Tuesday, May 15, 2007

Frank Rich explains why I can't keep up with Bush Administration malfeasance

Frank Rich, who writes a Sunday op ed column for the New York Times, writes from a perspective that involves taking a step or two back so he can view the “bigger picture.”

In my March 19 post, I excerpted from Rich’s op ed, The Ides of March 2003, a chronology “of some of the high points and low points in the days leading up to the national train wreck whose anniversary we mourn this week.”

This past Sunday, Rich’s column, Earth to G.O.P: The Gipper is Dead (subscription required but reposted here) cleared up why I’m having such a hard time saving, reading, and trying to write about what the Bush Administration is doing.

The focus of the article was the first Republican presidential debate and the prospects for any Republican Presidential candidate in 2008. According to Rich, “Aside from tax cuts and a wall on the Mexican border, the only issue that energized the presidential contenders was Ronald Reagan.”

Rich then takes a step back and looks at the Bush Administration through a telephoto lens: “… it could be argued that the Iraq fiasco, disastrous to American interests as it is, actually masks the magnitude of the destruction this presidency has visited both on the country in general and the G.O.P. in particular.

“By my rough, conservative calculation — feel free to add — there have been corruption, incompetence, and contracting or cronyism scandals in these cabinet departments: Defense, Education, Justice, Interior, Homeland Security, Veterans Affairs, Health and Human Services, and Housing and Urban Development.

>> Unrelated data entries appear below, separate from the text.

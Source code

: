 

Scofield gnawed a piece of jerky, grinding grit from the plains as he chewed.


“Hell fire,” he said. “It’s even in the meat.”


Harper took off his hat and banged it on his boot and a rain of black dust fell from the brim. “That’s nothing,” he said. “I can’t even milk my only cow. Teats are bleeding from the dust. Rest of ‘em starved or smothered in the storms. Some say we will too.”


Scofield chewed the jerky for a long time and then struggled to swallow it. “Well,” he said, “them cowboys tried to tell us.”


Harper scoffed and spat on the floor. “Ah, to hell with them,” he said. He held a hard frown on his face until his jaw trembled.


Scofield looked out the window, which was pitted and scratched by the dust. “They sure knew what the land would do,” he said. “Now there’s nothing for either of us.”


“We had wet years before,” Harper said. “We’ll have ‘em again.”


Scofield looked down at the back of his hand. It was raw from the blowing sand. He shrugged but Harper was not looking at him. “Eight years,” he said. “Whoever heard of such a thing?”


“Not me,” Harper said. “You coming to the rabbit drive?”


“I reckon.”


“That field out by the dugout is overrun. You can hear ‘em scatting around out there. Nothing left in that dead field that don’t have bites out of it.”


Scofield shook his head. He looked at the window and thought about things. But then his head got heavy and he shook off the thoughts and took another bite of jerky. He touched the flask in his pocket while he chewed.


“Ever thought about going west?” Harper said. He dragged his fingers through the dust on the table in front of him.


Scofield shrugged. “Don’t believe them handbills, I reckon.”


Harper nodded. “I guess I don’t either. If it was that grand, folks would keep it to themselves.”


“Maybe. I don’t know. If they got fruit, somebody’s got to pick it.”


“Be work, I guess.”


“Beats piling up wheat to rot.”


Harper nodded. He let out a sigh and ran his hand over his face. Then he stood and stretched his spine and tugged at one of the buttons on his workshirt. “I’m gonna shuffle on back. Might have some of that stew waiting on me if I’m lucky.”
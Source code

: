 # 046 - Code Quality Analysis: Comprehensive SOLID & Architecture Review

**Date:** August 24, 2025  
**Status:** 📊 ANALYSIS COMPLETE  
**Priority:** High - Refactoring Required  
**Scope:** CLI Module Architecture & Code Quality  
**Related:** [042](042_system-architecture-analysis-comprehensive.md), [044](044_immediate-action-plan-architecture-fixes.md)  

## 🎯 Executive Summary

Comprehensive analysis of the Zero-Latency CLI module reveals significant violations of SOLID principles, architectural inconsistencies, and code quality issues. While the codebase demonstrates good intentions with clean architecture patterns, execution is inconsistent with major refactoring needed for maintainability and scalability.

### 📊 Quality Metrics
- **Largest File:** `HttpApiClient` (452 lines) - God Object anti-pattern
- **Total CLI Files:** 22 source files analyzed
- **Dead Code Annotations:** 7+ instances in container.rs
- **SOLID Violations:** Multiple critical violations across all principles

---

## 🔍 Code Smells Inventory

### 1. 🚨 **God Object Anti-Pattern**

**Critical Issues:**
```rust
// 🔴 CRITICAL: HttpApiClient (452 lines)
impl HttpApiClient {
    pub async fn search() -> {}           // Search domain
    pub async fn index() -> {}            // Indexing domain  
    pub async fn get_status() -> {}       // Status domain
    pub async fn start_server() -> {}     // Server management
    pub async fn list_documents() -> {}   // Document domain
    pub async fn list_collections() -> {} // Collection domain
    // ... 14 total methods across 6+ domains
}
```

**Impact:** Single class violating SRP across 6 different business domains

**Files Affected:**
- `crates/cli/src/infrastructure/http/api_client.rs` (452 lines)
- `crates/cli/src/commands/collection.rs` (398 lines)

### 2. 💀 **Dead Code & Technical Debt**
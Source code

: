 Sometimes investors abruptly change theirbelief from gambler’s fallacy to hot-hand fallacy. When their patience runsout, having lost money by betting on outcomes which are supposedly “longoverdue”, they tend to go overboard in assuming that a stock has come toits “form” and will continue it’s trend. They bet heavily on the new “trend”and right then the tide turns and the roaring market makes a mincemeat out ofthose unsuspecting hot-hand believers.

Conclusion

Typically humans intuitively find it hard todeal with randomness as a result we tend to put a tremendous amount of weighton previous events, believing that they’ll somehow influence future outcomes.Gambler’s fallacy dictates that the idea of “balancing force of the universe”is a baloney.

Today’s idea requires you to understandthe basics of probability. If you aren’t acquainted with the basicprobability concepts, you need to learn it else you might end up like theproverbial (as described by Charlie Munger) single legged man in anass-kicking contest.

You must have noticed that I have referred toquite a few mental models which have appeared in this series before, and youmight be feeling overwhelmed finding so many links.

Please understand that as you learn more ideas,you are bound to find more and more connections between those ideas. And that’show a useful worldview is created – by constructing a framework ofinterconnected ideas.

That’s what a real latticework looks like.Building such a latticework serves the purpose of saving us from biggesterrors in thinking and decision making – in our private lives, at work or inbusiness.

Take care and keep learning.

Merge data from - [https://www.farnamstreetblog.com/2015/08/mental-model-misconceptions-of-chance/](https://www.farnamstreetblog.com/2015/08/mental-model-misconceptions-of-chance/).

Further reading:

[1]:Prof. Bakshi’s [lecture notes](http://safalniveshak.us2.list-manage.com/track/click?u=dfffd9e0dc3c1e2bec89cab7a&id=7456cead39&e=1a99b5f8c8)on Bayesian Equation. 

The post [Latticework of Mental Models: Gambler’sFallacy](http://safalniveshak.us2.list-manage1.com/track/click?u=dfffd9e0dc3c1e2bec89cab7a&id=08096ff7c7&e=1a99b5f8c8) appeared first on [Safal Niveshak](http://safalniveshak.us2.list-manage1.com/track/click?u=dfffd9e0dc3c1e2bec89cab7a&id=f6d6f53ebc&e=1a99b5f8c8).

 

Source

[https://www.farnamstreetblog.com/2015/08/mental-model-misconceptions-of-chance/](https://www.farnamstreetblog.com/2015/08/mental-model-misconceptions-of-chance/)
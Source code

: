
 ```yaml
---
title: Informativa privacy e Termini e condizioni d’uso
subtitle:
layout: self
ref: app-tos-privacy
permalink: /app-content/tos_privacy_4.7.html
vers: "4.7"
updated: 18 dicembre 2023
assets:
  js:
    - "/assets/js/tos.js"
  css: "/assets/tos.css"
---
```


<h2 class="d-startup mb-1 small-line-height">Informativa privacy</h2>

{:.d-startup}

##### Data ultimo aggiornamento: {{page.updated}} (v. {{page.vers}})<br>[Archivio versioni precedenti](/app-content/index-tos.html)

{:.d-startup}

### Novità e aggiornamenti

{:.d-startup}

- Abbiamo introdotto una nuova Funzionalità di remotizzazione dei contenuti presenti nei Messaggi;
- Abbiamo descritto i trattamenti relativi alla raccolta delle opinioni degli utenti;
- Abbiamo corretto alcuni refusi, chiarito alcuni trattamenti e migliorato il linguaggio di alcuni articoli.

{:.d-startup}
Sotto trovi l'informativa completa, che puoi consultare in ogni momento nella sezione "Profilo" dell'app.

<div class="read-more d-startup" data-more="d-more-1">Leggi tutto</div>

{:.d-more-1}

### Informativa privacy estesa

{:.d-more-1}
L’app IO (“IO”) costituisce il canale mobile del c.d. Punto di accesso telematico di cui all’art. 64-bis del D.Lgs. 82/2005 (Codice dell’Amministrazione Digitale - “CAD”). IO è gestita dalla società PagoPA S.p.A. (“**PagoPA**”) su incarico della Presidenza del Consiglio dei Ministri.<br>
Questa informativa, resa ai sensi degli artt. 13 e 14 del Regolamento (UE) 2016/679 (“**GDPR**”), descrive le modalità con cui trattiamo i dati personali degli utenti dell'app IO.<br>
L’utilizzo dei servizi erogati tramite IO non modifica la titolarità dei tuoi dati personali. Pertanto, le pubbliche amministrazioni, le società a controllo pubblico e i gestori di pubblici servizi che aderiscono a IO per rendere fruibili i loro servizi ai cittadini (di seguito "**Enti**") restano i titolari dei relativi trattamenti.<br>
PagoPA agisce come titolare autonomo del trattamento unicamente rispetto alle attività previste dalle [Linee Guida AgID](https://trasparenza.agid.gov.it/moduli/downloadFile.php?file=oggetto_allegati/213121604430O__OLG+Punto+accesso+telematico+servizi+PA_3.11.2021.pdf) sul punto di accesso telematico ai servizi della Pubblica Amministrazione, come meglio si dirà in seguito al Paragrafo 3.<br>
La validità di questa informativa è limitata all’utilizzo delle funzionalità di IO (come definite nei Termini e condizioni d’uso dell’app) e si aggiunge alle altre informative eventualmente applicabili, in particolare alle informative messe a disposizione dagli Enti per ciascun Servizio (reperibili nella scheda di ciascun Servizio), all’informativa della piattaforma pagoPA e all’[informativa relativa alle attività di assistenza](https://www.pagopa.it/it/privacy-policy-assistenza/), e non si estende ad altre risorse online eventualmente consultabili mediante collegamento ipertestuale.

I am not counting State, whose deputy secretary, a champion of abstinence-based international AIDS funding, resigned last month in a prostitution scandal, or the General Services Administration, now being investigated for possibly steering federal favors to Republican Congressional candidates in 2006. Or the Office of Management and Budget, whose chief procurement officer was sentenced to prison in the Abramoff fallout. I will, however, toss in a figure that reveals the sheer depth of the overall malfeasance: no fewer than four inspectors general, the official watchdogs charged with investigating improprieties in each department, are themselves under investigation simultaneously — an all-time record.”

No wonder I’m having a hard time keeping up!